When my husband and I travel in the car together and the trip is more than a few minutes, I’m sitting in silence more often than not. And during this silence I watch the world pass. Even if I’ve been down the road 100 times, I still find my mind wandering into random thoughts of how to describe a car ride, or how to describe a winter day, or setting a scene at a hot dog stand I’ve been past 1000 times.

No kid: I drove past a hot dog stand, a taco stand, and a BBQ stand for 5 years on my way to and from work every day. All on the same road. The BBQ smelled especially delicious and the taco stand had giant chili mascot. The hot dogs were only breakfast hot dogs; not open in the afternoon (I suspect this place generally catered to nighttime truck drivers).

My point being, I think about writing a lot and have done so for a long time.  I’d be curious to hear what other writers think about, and if I’m the only weirdo out there thinking about how copier paper smells.
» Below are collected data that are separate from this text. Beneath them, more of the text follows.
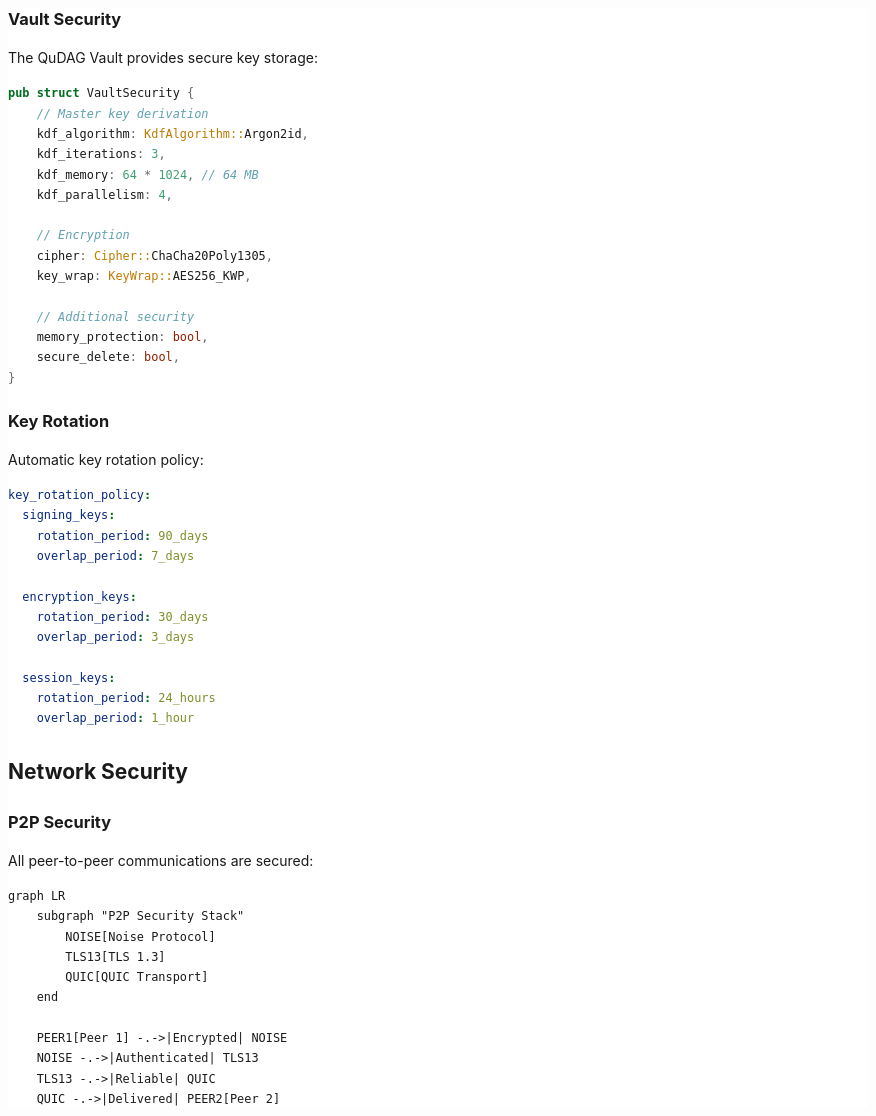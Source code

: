 ### Vault Security

The QuDAG Vault provides secure key storage:

```rust
pub struct VaultSecurity {
    // Master key derivation
    kdf_algorithm: KdfAlgorithm::Argon2id,
    kdf_iterations: 3,
    kdf_memory: 64 * 1024, // 64 MB
    kdf_parallelism: 4,
    
    // Encryption
    cipher: Cipher::ChaCha20Poly1305,
    key_wrap: KeyWrap::AES256_KWP,
    
    // Additional security
    memory_protection: bool,
    secure_delete: bool,
}
```

### Key Rotation

Automatic key rotation policy:

```yaml
key_rotation_policy:
  signing_keys:
    rotation_period: 90_days
    overlap_period: 7_days
    
  encryption_keys:
    rotation_period: 30_days
    overlap_period: 3_days
    
  session_keys:
    rotation_period: 24_hours
    overlap_period: 1_hour
```

## Network Security

### P2P Security

All peer-to-peer communications are secured:

```mermaid
graph LR
    subgraph "P2P Security Stack"
        NOISE[Noise Protocol]
        TLS13[TLS 1.3]
        QUIC[QUIC Transport]
    end
    
    PEER1[Peer 1] -.->|Encrypted| NOISE
    NOISE -.->|Authenticated| TLS13
    TLS13 -.->|Reliable| QUIC
    QUIC -.->|Delivered| PEER2[Peer 2]
```
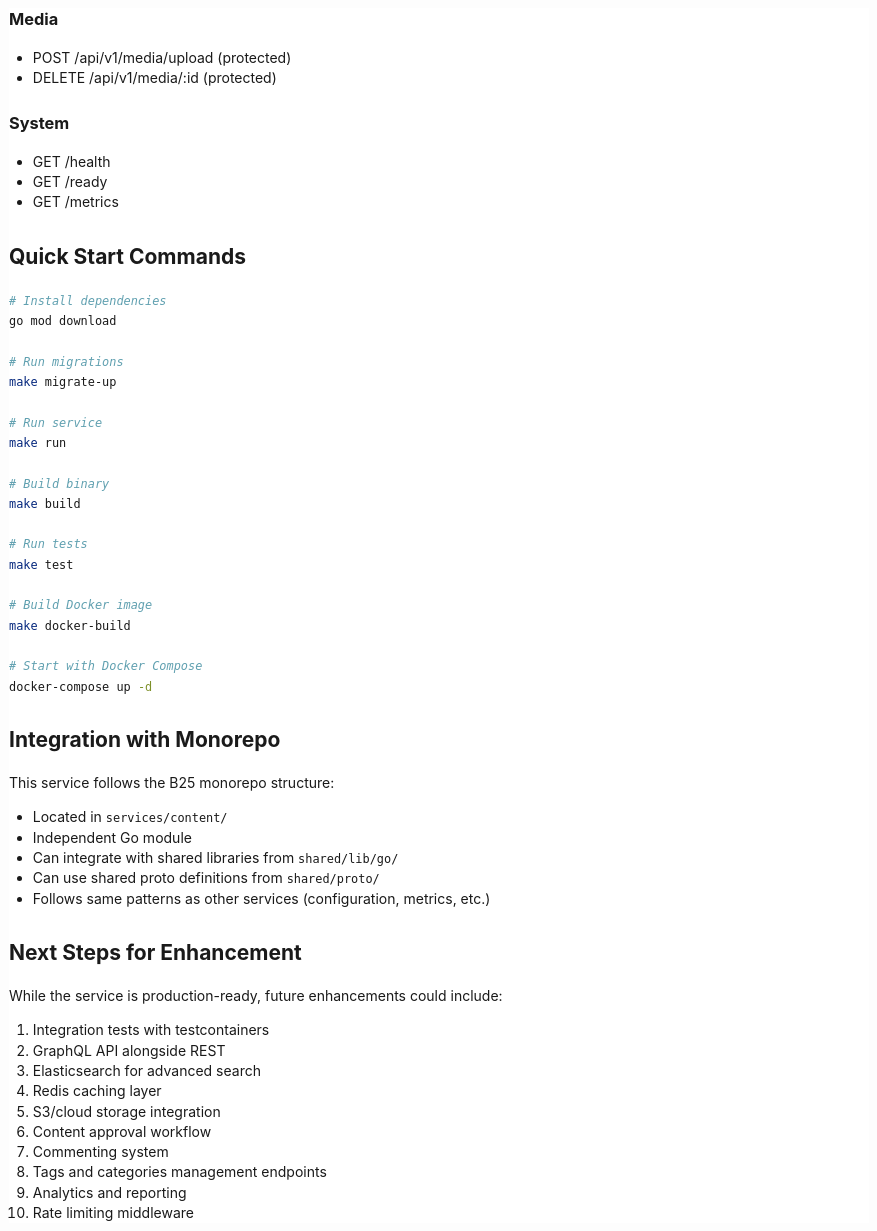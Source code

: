 ### Media
- POST /api/v1/media/upload (protected)
- DELETE /api/v1/media/:id (protected)

### System
- GET /health
- GET /ready
- GET /metrics

## Quick Start Commands

```bash
# Install dependencies
go mod download

# Run migrations
make migrate-up

# Run service
make run

# Build binary
make build

# Run tests
make test

# Build Docker image
make docker-build

# Start with Docker Compose
docker-compose up -d
```

## Integration with Monorepo

This service follows the B25 monorepo structure:
- Located in `services/content/`
- Independent Go module
- Can integrate with shared libraries from `shared/lib/go/`
- Can use shared proto definitions from `shared/proto/`
- Follows same patterns as other services (configuration, metrics, etc.)

## Next Steps for Enhancement

While the service is production-ready, future enhancements could include:
1. Integration tests with testcontainers
2. GraphQL API alongside REST
3. Elasticsearch for advanced search
4. Redis caching layer
5. S3/cloud storage integration
6. Content approval workflow
7. Commenting system
8. Tags and categories management endpoints
9. Analytics and reporting
10. Rate limiting middleware
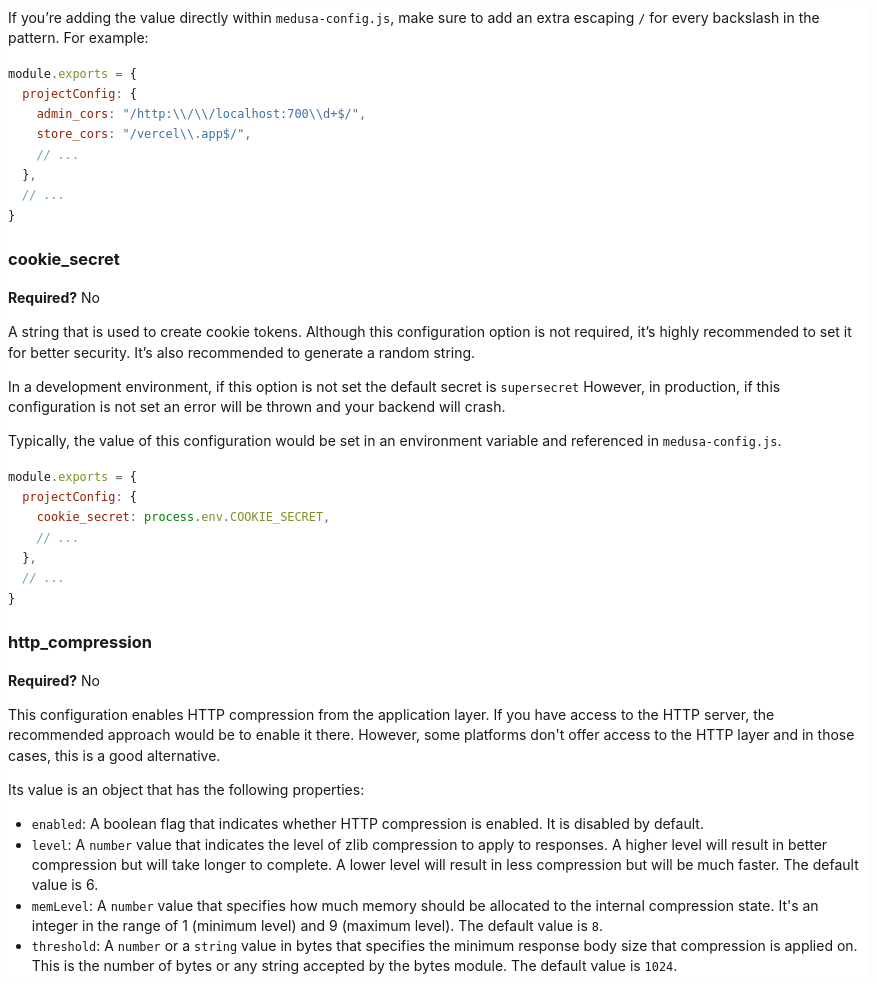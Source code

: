If you’re adding the value directly within `medusa-config.js`, make sure to add an extra escaping `/` for every backslash in the pattern. For example:

```js title=medusa-config.js
module.exports = {
  projectConfig: {
    admin_cors: "/http:\\/\\/localhost:700\\d+$/",
    store_cors: "/vercel\\.app$/",
    // ...
  },
  // ...
}
```

### cookie_secret

**Required?** No

A string that is used to create cookie tokens. Although this configuration option is not required, it’s highly recommended to set it for better security. It’s also recommended to generate a random string.

In a development environment, if this option is not set the default secret is `supersecret` However, in production, if this configuration is not set an error will be thrown and your backend will crash.

Typically, the value of this configuration would be set in an environment variable and referenced in `medusa-config.js`.

```js title=medusa-config.js
module.exports = {
  projectConfig: {
    cookie_secret: process.env.COOKIE_SECRET,
    // ...
  },
  // ...
}
```

### http_compression

**Required?** No

This configuration enables HTTP compression from the application layer. If you have access to the HTTP server, the recommended approach would be to enable it there. However, some platforms don't offer access to the HTTP layer and in those cases, this is a good alternative.

Its value is an object that has the following properties:

- `enabled`: A boolean flag that indicates whether HTTP compression is enabled. It is disabled by default.
- `level`: A `number` value that indicates the level of zlib compression to apply to responses. A higher level will result in better compression but will take longer to complete. A lower level will result in less compression but will be much faster. The default value is 6.
- `memLevel`: A `number` value that specifies how much memory should be allocated to the internal compression state. It's an integer in the range of 1 (minimum level) and 9 (maximum level). The default value is `8`.
- `threshold`: A `number` or a `string` value in bytes that specifies the minimum response body size that compression is applied on. This is the number of bytes or any string accepted by the bytes module. The default value is `1024`.
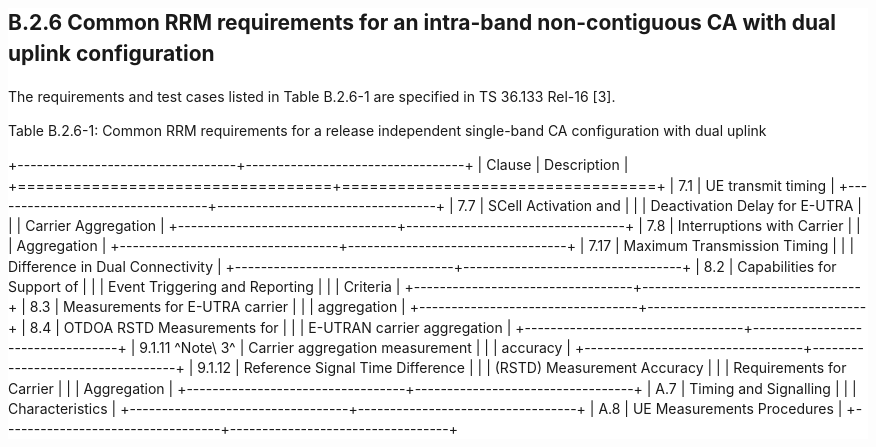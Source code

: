 B.2.6 Common RRM requirements for an intra-band non-contiguous CA with dual uplink configuration
------------------------------------------------------------------------------------------------

The requirements and test cases listed in Table B.2.6-1 are specified in
TS 36.133 Rel-16 \[3\].

Table B.2.6-1: Common RRM requirements for a release independent
single-band CA configuration with dual uplink

+----------------------------------+----------------------------------+
| Clause                           | Description                      |
+==================================+==================================+
| 7.1                              | UE transmit timing               |
+----------------------------------+----------------------------------+
| 7.7                              | SCell Activation and             |
|                                  | Deactivation Delay for E-UTRA    |
|                                  | Carrier Aggregation              |
+----------------------------------+----------------------------------+
| 7.8                              | Interruptions with Carrier       |
|                                  | Aggregation                      |
+----------------------------------+----------------------------------+
| 7.17                             | Maximum Transmission Timing      |
|                                  | Difference in Dual Connectivity  |
+----------------------------------+----------------------------------+
| 8.2                              | Capabilities for Support of      |
|                                  | Event Triggering and Reporting   |
|                                  | Criteria                         |
+----------------------------------+----------------------------------+
| 8.3                              | Measurements for E-UTRA carrier  |
|                                  | aggregation                      |
+----------------------------------+----------------------------------+
| 8.4                              | OTDOA RSTD Measurements for      |
|                                  | E-UTRAN carrier aggregation      |
+----------------------------------+----------------------------------+
| 9.1.11 ^Note\ 3^                 | Carrier aggregation measurement  |
|                                  | accuracy                         |
+----------------------------------+----------------------------------+
| 9.1.12                           | Reference Signal Time Difference |
|                                  | (RSTD) Measurement Accuracy      |
|                                  | Requirements for Carrier         |
|                                  | Aggregation                      |
+----------------------------------+----------------------------------+
| A.7                              | Timing and Signalling            |
|                                  | Characteristics                  |
+----------------------------------+----------------------------------+
| A.8                              | UE Measurements Procedures       |
+----------------------------------+----------------------------------+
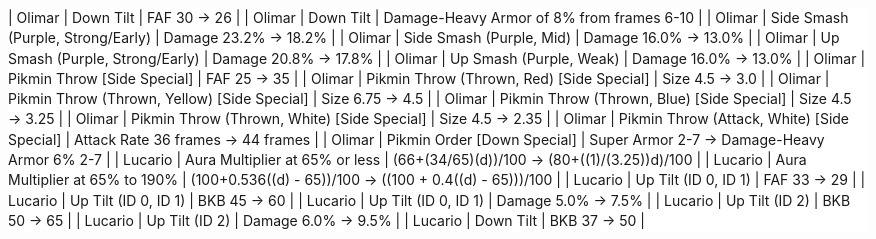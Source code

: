 | Olimar           | Down Tilt                                                      | FAF 30 → 26                                                                                                                                                                                  |
| Olimar           | Down Tilt                                                      | Damage-Heavy Armor of 8% from frames 6-10                                                                                                                                                    |
| Olimar           | Side Smash (Purple, Strong/Early)                              | Damage 23.2% → 18.2%                                                                                                                                                                         |
| Olimar           | Side Smash (Purple, Mid)                                       | Damage 16.0% → 13.0%                                                                                                                                                                         |
| Olimar           | Up Smash (Purple, Strong/Early)                                | Damage 20.8% → 17.8%                                                                                                                                                                         |
| Olimar           | Up Smash (Purple, Weak)                                        | Damage 16.0% → 13.0%                                                                                                                                                                         |
| Olimar           | Pikmin Throw [Side Special]                                    | FAF 25 → 35                                                                                                                                                                                  |
| Olimar           | Pikmin Throw (Thrown, Red) [Side Special]                      | Size 4.5 → 3.0                                                                                                                                                                               |
| Olimar           | Pikmin Throw (Thrown, Yellow) [Side Special]                   | Size 6.75 → 4.5                                                                                                                                                                              |
| Olimar           | Pikmin Throw (Thrown, Blue) [Side Special]                     | Size 4.5 → 3.25                                                                                                                                                                              |
| Olimar           | Pikmin Throw (Thrown, White) [Side Special]                    | Size 4.5 → 2.35                                                                                                                                                                              |
| Olimar           | Pikmin Throw (Attack, White) [Side Special]                    | Attack Rate 36 frames → 44 frames                                                                                                                                                            |
| Olimar           | Pikmin Order [Down Special]                                    | Super Armor 2-7 → Damage-Heavy Armor 6% 2-7                                                                                                                                                  |
| Lucario          | Aura Multiplier at 65% or less                                 | (66+(34/65)(d))/100 → (80+((1)/(3.25))d)/100                                                                                                                                                 |
| Lucario          | Aura Multiplier at 65% to 190%                                 | (100+0.536((d) - 65))/100 → ((100 + 0.4((d) - 65)))/100                                                                                                                                      |
| Lucario          | Up Tilt (ID 0, ID 1)                                           | FAF 33 → 29                                                                                                                                                                                  |
| Lucario          | Up Tilt (ID 0, ID 1)                                           | BKB 45 → 60                                                                                                                                                                                  |
| Lucario          | Up Tilt (ID 0, ID 1)                                           | Damage 5.0% → 7.5%                                                                                                                                                                           |
| Lucario          | Up Tilt (ID 2)                                                 | BKB 50 → 65                                                                                                                                                                                  |
| Lucario          | Up Tilt (ID 2)                                                 | Damage 6.0% → 9.5%                                                                                                                                                                           |
| Lucario          | Down Tilt                                                      | BKB 37 → 50                                                                                                                                                                                  |
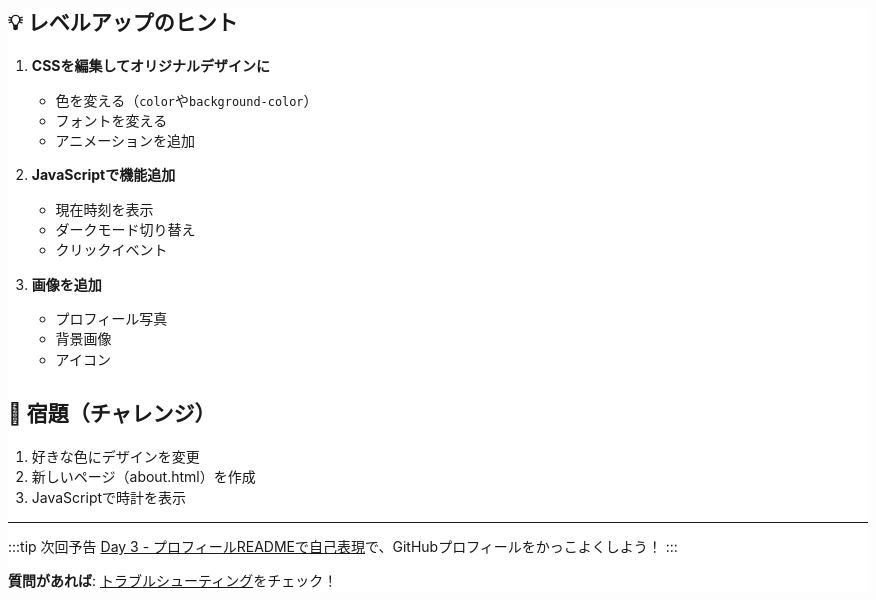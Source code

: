 ## 💡 レベルアップのヒント

1. **CSSを編集してオリジナルデザインに**
   - 色を変える（`color`や`background-color`）
   - フォントを変える
   - アニメーションを追加

2. **JavaScriptで機能追加**
   - 現在時刻を表示
   - ダークモード切り替え
   - クリックイベント

3. **画像を追加**
   - プロフィール写真
   - 背景画像
   - アイコン

## 📝 宿題（チャレンジ）

1. 好きな色にデザインを変更
2. 新しいページ（about.html）を作成
3. JavaScriptで時計を表示

---

:::tip 次回予告
[Day 3 - プロフィールREADMEで自己表現](day3.md)で、GitHubプロフィールをかっこよくしよう！
:::

**質問があれば**: [トラブルシューティング](../resources/troubleshooting.md)をチェック！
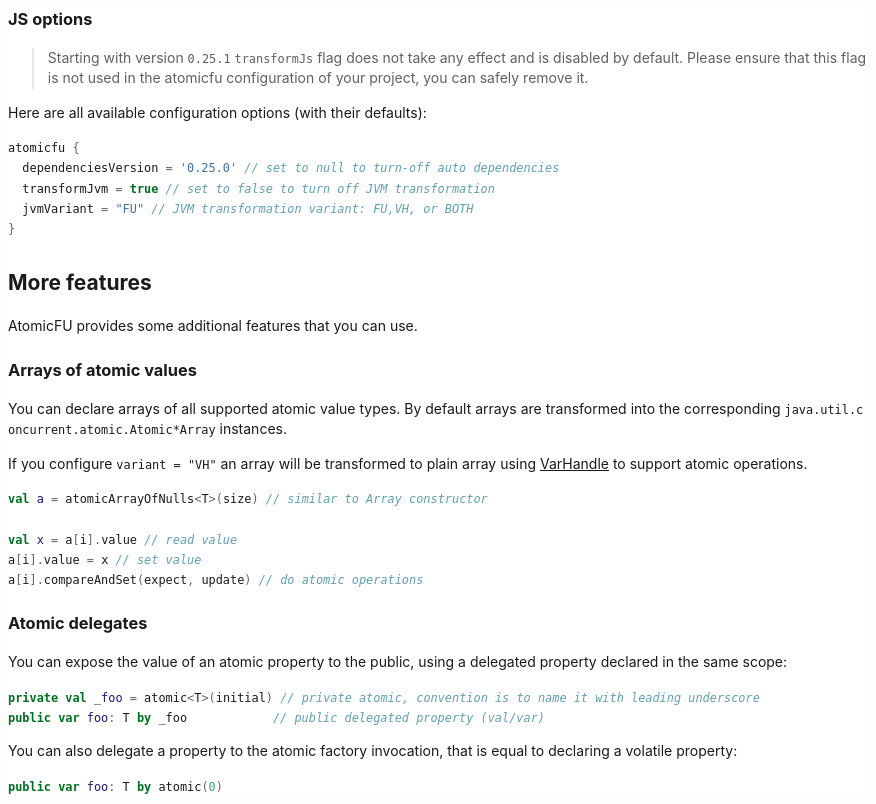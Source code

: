 ### JS options

> Starting with version `0.25.1` `transformJs` flag does not take any effect and is disabled by default. 
> Please ensure that this flag is not used in the atomicfu configuration of your project, you can safely remove it.

Here are all available configuration options (with their defaults):
```groovy
atomicfu {
  dependenciesVersion = '0.25.0' // set to null to turn-off auto dependencies
  transformJvm = true // set to false to turn off JVM transformation
  jvmVariant = "FU" // JVM transformation variant: FU,VH, or BOTH
}
```

## More features

AtomicFU provides some additional features that you can use.

### Arrays of atomic values

You can declare arrays of all supported atomic value types. 
By default arrays are transformed into the corresponding `java.util.concurrent.atomic.Atomic*Array` instances.

If you configure `variant = "VH"` an array will be transformed to plain array using 
[VarHandle](https://docs.oracle.com/javase/9/docs/api/java/lang/invoke/VarHandle.html) to support atomic operations.
  
```kotlin
val a = atomicArrayOfNulls<T>(size) // similar to Array constructor

val x = a[i].value // read value
a[i].value = x // set value
a[i].compareAndSet(expect, update) // do atomic operations
```

### Atomic delegates

You can expose the value of an atomic property to the public, using a delegated property 
declared in the same scope:

```kotlin
private val _foo = atomic<T>(initial) // private atomic, convention is to name it with leading underscore
public var foo: T by _foo            // public delegated property (val/var)
```

You can also delegate a property to the atomic factory invocation, that is equal to declaring a volatile property:  

```kotlin
public var foo: T by atomic(0)
```
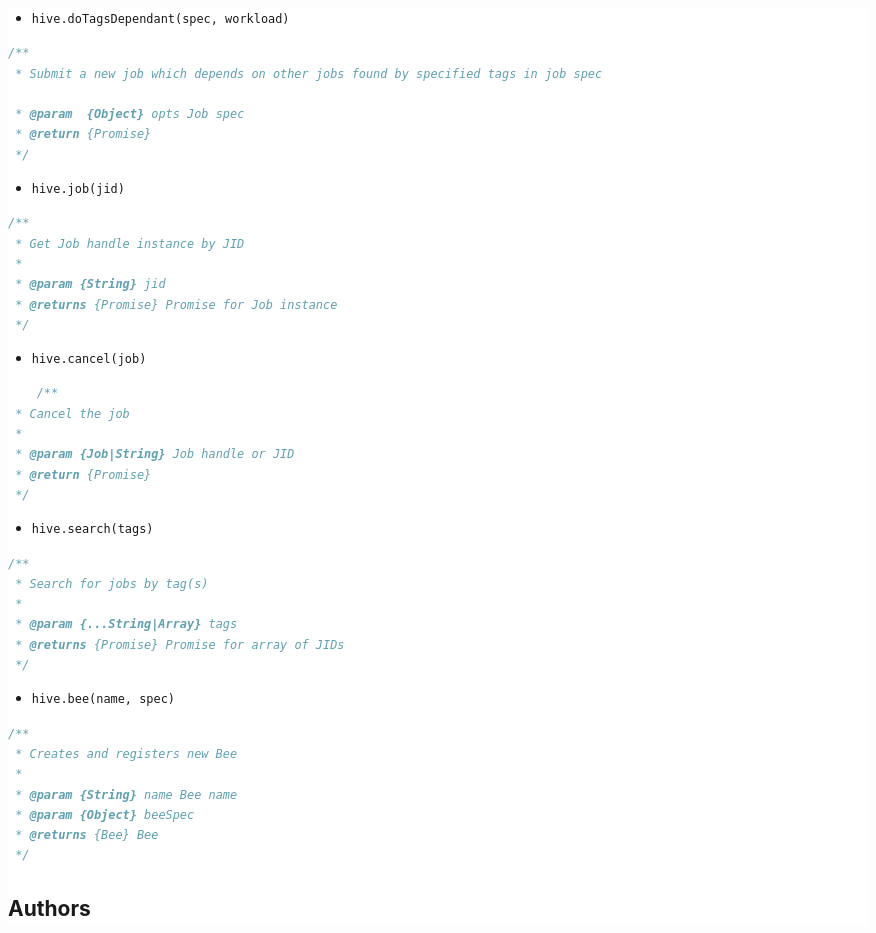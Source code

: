 * `hive.doTagsDependant(spec, workload)`

```javascript
/**
 * Submit a new job which depends on other jobs found by specified tags in job spec

 * @param  {Object} opts Job spec
 * @return {Promise}
 */

```

* `hive.job(jid)`

```javascript
/**
 * Get Job handle instance by JID
 *
 * @param {String} jid
 * @returns {Promise} Promise for Job instance
 */
```

* `hive.cancel(job)`

```javascript
	/**
 * Cancel the job
 *
 * @param {Job|String} Job handle or JID
 * @return {Promise}
 */
```

* `hive.search(tags)`

```javascript
/**
 * Search for jobs by tag(s)
 *
 * @param {...String|Array} tags
 * @returns {Promise} Promise for array of JIDs
 */
```

* `hive.bee(name, spec)`

```javascript
/**
 * Creates and registers new Bee
 *
 * @param {String} name Bee name
 * @param {Object} beeSpec
 * @returns {Bee} Bee
 */
```

## Authors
Note: the picture of copier paper at the top is NOT mine. I only say this because when I use a photo, I use only my photos. I just really wanted a boring looking picture of copier paper, because I don’t go around at work taking pictures of paper. That would be creepy.


Writing Break


I graduated!

I now officially have my Paralegal Certificate. In the making since the fall of 2015 (1 1/2 weeks after getting back from my tropical island honeymoon nonetheless). With the classes and what I learned still fresh in my mind, I updated my resume a few weeks ago and I realized how much I actually learned and know – it’s kinda cool!

But this post isn’t about paralegal studies, it’s about how I’ve had so much more time on my hands to write, now that I don’t have homework looming over my head every week and classes to attend on Saturday afternoon and Wednesday night.

I’ve recently been forcing myself to write a little bit at lunchtime every day. I found a smallish notebook that fits perfectly in my bag that I bring to work. I decided to see if I could concentrate on writing a page or two at work during lunchtime. Surprisingly, I got right in the zone despite sitting at my desk with work and deadlines looming just a foot away on my computer.

Side note: since posting last, I did not get a paralegal job, but got a new job at the company I’ve worked at for 6 years. It’s in a compliance related area. I still want to be a paralegal (who writes novels on the side of course!) but for now I’m happy where I’m at – and it’s only been 7 months. The point is, the pace is very different from my old job that I had for 5 ½ years. When the pace picks up it moves extremely fast, leaving almost no time to breathe (good practice for paralegal work though). Whereas at my old job, the pace was fast BUT more constant and not as rushed.

So that being said, I often find myself working through lunch more often than not and it’s difficult to pull away sometimes. I’ll admit, I’ve become more of a perfectionist over the years and find myself wanting to do everything and anything and all of it RIGHT the first time. And if I don’t get it right, I’m unnecessarily hard on myself and it eats away at me. Not the healthiest, I know, but that’s where writing comes in.

These past few weeks I’ve taken more time away from work at lunchtime than not. I turn my seat around to the non-computer portion of my desk, munch on my food and write a few pages in my notebook. I finally feel like I’m getting somewhere with that manuscript I’ve been wanting to write for years. The only way to get it done is make yourself write. I recently read in a writing magazine that you need to make time rather than find time. It’s forcing yourself to do it regardless of life’s circumstances rather than sitting and waiting to see if a good moment comes your way.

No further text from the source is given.